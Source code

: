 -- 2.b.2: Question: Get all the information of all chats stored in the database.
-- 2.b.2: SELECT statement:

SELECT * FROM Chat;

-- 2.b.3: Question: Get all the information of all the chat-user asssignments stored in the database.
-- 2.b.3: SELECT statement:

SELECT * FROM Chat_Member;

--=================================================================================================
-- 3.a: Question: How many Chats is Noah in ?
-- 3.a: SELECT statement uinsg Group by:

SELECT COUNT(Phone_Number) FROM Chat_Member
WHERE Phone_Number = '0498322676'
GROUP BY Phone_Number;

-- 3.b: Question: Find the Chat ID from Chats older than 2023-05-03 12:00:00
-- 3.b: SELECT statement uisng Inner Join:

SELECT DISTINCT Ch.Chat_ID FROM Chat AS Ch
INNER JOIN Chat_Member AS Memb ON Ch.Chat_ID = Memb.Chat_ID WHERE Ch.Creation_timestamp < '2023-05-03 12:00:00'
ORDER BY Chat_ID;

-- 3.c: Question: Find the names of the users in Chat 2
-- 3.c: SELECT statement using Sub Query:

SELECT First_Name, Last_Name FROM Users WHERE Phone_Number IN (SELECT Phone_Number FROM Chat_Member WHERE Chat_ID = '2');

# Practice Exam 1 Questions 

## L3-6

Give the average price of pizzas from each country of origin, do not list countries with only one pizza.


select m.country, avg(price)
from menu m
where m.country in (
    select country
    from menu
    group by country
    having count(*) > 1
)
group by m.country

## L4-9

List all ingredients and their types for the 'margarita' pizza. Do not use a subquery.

____________

→ **To do**
Write out only those lines that fall between the one containing "ORDER BY Chat_ID;" and the end of the entries, the first and last included, exactly as they read.

→ **Result of the task**
ORDER BY Chat_ID;

-- 3.c: Question: Find the names of the users in Chat 2
-- 3.c: SELECT statement using Sub Query:

SELECT First_Name, Last_Name FROM Users WHERE Phone_Number IN (SELECT Phone_Number FROM Chat_Member WHERE Chat_ID = '2');

# Practice Exam 1 Questions 

## L3-6

Give the average price of pizzas from each country of origin, do not list countries with only one pizza.


select m.country, avg(price)
from menu m
where m.country in (
    select country
    from menu
    group by country
    having count(*) > 1
)
group by m.country

## L4-9

List all ingredients and their types for the 'margarita' pizza. Do not use a subquery.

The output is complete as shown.